Second, the sub-population groups for dietary improvement were defined by gender and age class, and the potential for dietary improvement within each group was discussed. However, the sample data used are skewed toward a relatively healthy population. As shown in
Supplementary Figure S5, the sample generally meets dietary intake standards. Therefore, this analysis defines the set of nutrients that are often deficient for each gender and age group by utilizing published data from the National Health and Nutrition Survey. If the data used to estimate habits complementarity were also used to measure complementarity of nutrients, a trivial result would be obtained, showing no room for dietary improvement using recipes.

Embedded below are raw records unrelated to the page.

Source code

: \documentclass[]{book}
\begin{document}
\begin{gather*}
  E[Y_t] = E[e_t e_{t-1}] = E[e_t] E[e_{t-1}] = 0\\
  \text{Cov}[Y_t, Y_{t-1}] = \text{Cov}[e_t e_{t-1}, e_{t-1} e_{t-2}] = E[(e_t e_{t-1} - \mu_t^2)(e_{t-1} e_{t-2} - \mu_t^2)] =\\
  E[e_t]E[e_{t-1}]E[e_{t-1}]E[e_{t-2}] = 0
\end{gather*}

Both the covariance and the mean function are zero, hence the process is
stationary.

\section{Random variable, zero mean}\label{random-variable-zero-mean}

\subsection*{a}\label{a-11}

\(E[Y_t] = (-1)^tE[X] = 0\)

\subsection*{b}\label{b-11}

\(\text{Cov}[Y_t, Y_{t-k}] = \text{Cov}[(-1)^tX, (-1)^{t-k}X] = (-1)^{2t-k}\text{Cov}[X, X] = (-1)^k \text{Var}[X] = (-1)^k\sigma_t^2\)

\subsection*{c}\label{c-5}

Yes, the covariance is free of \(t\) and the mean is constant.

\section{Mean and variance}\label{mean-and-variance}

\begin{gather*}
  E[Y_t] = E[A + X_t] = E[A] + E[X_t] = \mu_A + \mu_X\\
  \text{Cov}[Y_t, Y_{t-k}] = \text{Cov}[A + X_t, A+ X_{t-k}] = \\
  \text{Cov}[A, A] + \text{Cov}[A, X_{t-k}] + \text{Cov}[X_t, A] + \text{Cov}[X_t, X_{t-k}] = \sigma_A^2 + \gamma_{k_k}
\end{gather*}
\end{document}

Third, due to data constraints, traditional Japanese staple foods such as rice, miso soup, and alcohol were not included in the analysis. Carbohydrates were excluded in the measurement of complementarity of nutrients because rice, a major carbohydrate source, was not included in the analysis. Sodium was also excluded for the same reason (i.e., miso soup excluded).

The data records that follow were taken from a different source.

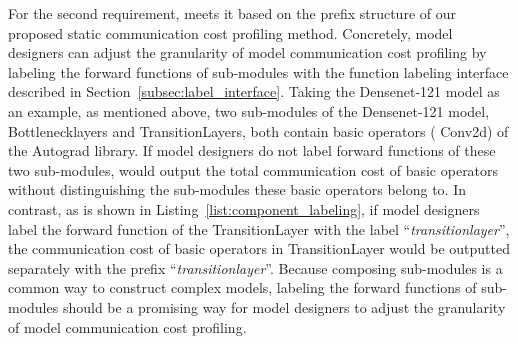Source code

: For the second requirement, \hawkeye meets it based on the prefix structure of our proposed static communication cost profiling method. Concretely, model designers can adjust the granularity of model communication cost profiling by labeling the forward functions of sub-modules with the function labeling interface described in Section~\ref{subsec:label_interface}. Taking the Densenet-121 model as an example, as mentioned above, two sub-modules of the Densenet-121 model,  Bottlenecklayers and TransitionLayers, both contain basic operators ( Conv2d) of the \hawkeye Autograd library. If model designers do not label forward functions of these two sub-modules, \hawkeye would output the total communication cost of basic operators without distinguishing the sub-modules these basic operators belong to. In contrast, as is shown in Listing~\ref{list:component_labeling}, if model designers label the forward function of the TransitionLayer with the label ``\textit{transitionlayer}'', the communication cost of basic operators in TransitionLayer would be outputted separately with the prefix ``\textit{transitionlayer}''. Because composing sub-modules is a common way to construct complex models, labeling the forward functions of sub-modules should be a promising way for model designers to adjust the granularity of model communication cost profiling.


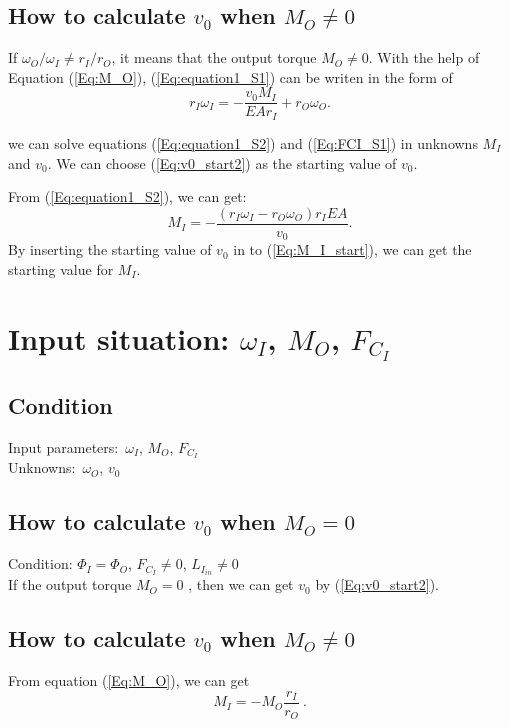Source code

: \documentclass[a4paper,fleqn,13pt]{article}
\begin{document}
\subsection{How to calculate $v_0$ when $M_O \not = 0$ }
If $\omega_O / \omega_I \neq r_I/r_O$, it means that the output torque $M_O \neq 0$. With the help of Equation (\ref{Eq:M_O}), (\ref{Eq:equation1_S1}) can be
writen in the form of 
\begin{equation}  \label{Eq:equation1_S2}
 r_I \omega_I = -\frac{v_0 M_I}{E A r_I} + r_O \omega_O.
\end{equation}

we can solve equations (\ref{Eq:equation1_S2}) and (\ref{Eq:FCI_S1}) in unknowns $M_I$ and $v_0$. We can choose (\ref{Eq:v0_start2}) as the starting value of $v_0$.

From (\ref{Eq:equation1_S2}), we can get:
\begin{equation} \label{Eq:M_I_start}
  M_I = - \frac{(r_I \omega_I - r_O \omega_O)r_I E A }{v_0}.
\end{equation}
By inserting the starting value of $v_0$ in to (\ref{Eq:M_I_start}), we can get the starting value for $M_I$.




\section{Input situation: $\omega_I$, $M_O$, $F_{C_I}$}

\subsection{Condition}
Input parameters:\ $\omega_I$, $M_O$, $F_{C_I}$ \\
Unknowns:\ $\omega_O$, $v_0$

\subsection{How to calculate $v_0$ when $M_O = 0$}
Condition: $\Phi_I=\Phi_O$, $F_{C_I} \not = 0$, $L_{I_{in}} \neq 0$  \\

If the output torque $M_O = 0$ , then we can get $v_0$ by (\ref{Eq:v0_start2}).

\subsection{How to calculate $v_0$ when $M_O \not = 0$ }
From equation (\ref{Eq:M_O}), we can get
\begin{equation} \label{Eq:M_I}
 M_I = - M_O \frac{r_I}{r_O} \ .
\end{equation}
\end{document}
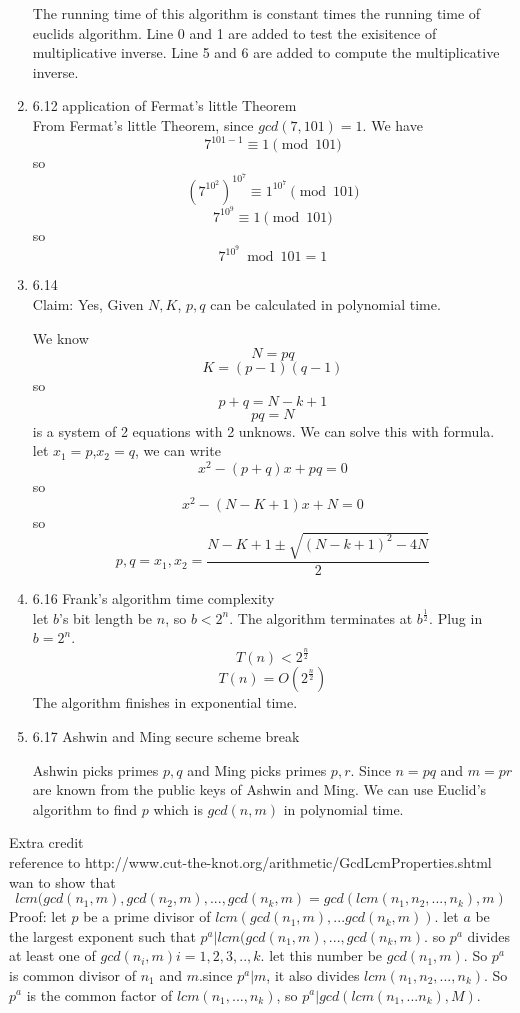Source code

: \documentclass[11pt]{article}
\begin{document}
\begin{enumerate}
\begin{tabbing}
\end{tabbing}

The running time of this algorithm is constant times the running time of euclids algorithm. Line 0 and 1 are added to test the exisitence of multiplicative inverse. Line 5 and 6 are added to compute the multiplicative inverse.  

\item 6.12 application of Fermat's little Theorem\\
From Fermat's little Theorem, since $gcd(7,101) = 1$. We have
\[ 7^{101-1} \equiv 1 \pmod{101}\]
so \[ (7^{10^2})^{10^7} \equiv 1^{10^7} \pmod{101}\]
\[7^{10^9} \equiv 1 \pmod{101}\]
so\[7^{10^9} \bmod 101 = 1\]

\item 6.14\\
Claim: Yes, Given $N,K$, $p,q$ can be calculated in polynomial time.

We know \[ N=pq\]
\[K=(p-1)(q-1)\]
so
\[p+q =N-k+1\]
\[pq=N\]
is a system of 2 equations with 2 unknows. We can solve this with formula.\\
let $x_1=p$,$x_2=q$, we can write \[x^2-(p+q)x+pq=0\]
so \[x^2-(N-K+1)x+N=0\]
so\[p,q = x_1,x_2 = \frac{N-K+1 \pm \sqrt{(N-k+1)^2-4N}}{2} \]





\item 6.16 Frank's algorithm time complexity\\
let $b$'s bit length be $n$, so $b < 2^n$. The algorithm terminates at $b^{\frac{1}{2}}$. Plug in $b = 2^n$.
\[ T(n) < 2^{\frac{n}{2}}\]
\[ T(n) = O(2^{\frac{n}{2}})\]
The algorithm finishes in exponential time.


\item 6.17 Ashwin and Ming secure scheme break

Ashwin picks primes $p,q$ and Ming picks primes $p,r$.
Since $n = pq$ and $m = pr$ are known from the public keys of Ashwin and Ming. We can use Euclid's algorithm to find $p$ which is $gcd(n,m)$ in polynomial time. 

\end{enumerate}

\pagebreak
Extra credit\\ reference to http://www.cut-the-knot.org/arithmetic/GcdLcmProperties.shtml
wan to show that \[lcm(gcd(n_1,m),gcd(n_2,m),...,gcd(n_k,m) = gcd(lcm(n_1,n_2,...,n_k),m)\]
Proof:
let $p$ be a prime divisor of $lcm(gcd(n_1,m),...gcd(n_k,m))$. let $a$ be the largest exponent such that $p^a|lcm(gcd(n_1,m),...,gcd(n_k,m)$. so $p^a$ divides at least one of $gcd(n_i,m) i =1,2,3,..,k$. let this number be $gcd(n_1,m)$. So $p^a$ is common divisor of $n_1$ and $m$.since $p^a|m$, it also divides $lcm(n_1,n_2,...,n_k)$. So $p^a$ is the common factor of $lcm(n_1,...,n_k)$, so $p^a|gcd(lcm(n_1,...n_k),M)$.
\end{document}
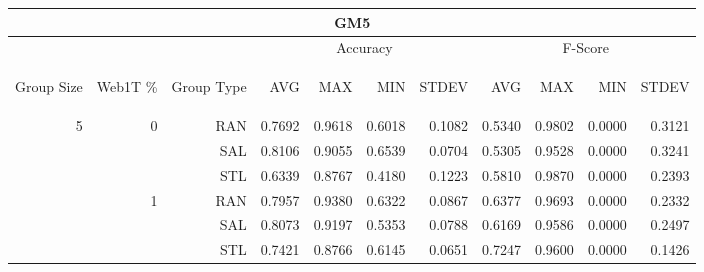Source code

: \begin{center}
\begin{table}[htbp]
\begin{tabular}{ | r | r | r | r | r | r | r | r | r | r | r |}
\hline
\multicolumn{11}{|c|}{GM5}\\
\hline
 & & & \multicolumn{4}{|c|}{Accuracy} & \multicolumn{4}{|c|}{F-Score}\\ \cline{4-11}
\begin{sideways}Group Size\end{sideways} & \begin{sideways}Web1T \%\end{sideways} & \begin{sideways}Group Type\end{sideways} & \begin{sideways}AVG\end{sideways} & \begin{sideways}MAX\end{sideways} & \begin{sideways}MIN\end{sideways} & \begin{sideways}STDEV\end{sideways} & \begin{sideways}AVG\end{sideways} & \begin{sideways}MAX\end{sideways} & \begin{sideways}MIN\end{sideways} & \begin{sideways}STDEV\end{sideways}\\
\hline
\multirow{18}{*}{5}
 & \multirow{3}{*}{0} & RAN & 0.7692 & 0.9618 & 0.6018 & 0.1082 & 0.5340 & 0.9802 & 0.0000 & 0.3121\\ \cline{3-11}
 &   & SAL & 0.8106 & 0.9055 & 0.6539 & 0.0704 & 0.5305 & 0.9528 & 0.0000 & 0.3241\\ \cline{3-11}
 &   & STL & 0.6339 & 0.8767 & 0.4180 & 0.1223 & 0.5810 & 0.9870 & 0.0000 & 0.2393\\ \cline{2-11}
 & \multirow{3}{*}{1} & RAN & 0.7957 & 0.9380 & 0.6322 & 0.0867 & 0.6377 & 0.9693 & 0.0000 & 0.2332\\ \cline{3-11}
 &   & SAL & 0.8073 & 0.9197 & 0.5353 & 0.0788 & 0.6169 & 0.9586 & 0.0000 & 0.2497\\ \cline{3-11}
 &   & STL & 0.7421 & 0.8766 & 0.6145 & 0.0651 & 0.7247 & 0.9600 & 0.0000 & 0.1426\\ \cline{2-11}

\end{tabular}
\end{table}
\end{center}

Fourth, in measuring complementarity of nutrients, two alternative standards were used for the unit quantity of food to define the nutrient content of each food: (a) FFQ standard intake and (b) the equivalent of 100 JPY. However, other candidates for unit quantities are conceivable, and there is no single correct answer. In particular, the intake per meal varies among individuals. Therefore, there are still issues to be considered for the measurement of complementarity of nutrients depending on the purpose and conditions of the analysis.
Fifth, dietary habits are influenced by various factors. However, in this paper, we estimated complementarity in dietary habits by conditioning only on gender and age. It is true that our observational data include demographic information such as educational background, occupation, and household members. Nevertheless, in practical terms, increasing the number of conditioning variables reduces the sample size. For this reason, in this paper, we used only gender and age group as the minimal information necessary to identify nutrients that are likely to be insufficient within specific sub-populations.
Finally, this analysis utilizes FFQ data; however, as it is self-reported and relies on memory, it has weaknesses such as recall bias, response bias, social desirability bias, and misclassification ([
34] and its references). This paper estimates complementarity in habits using FFQ data, following the method described in [
8]. The results of simulations assessing the impact of biases related to FFQ data on these estimates are presented in
Supplementary Table S1. According to the simulation results, if the probability of response bias occurring is sufficiently low (10% or less), or if there is no correlation in the occurrence of response biases for the two food items, the bias in estimating the habit complementarity parameter will be moderate.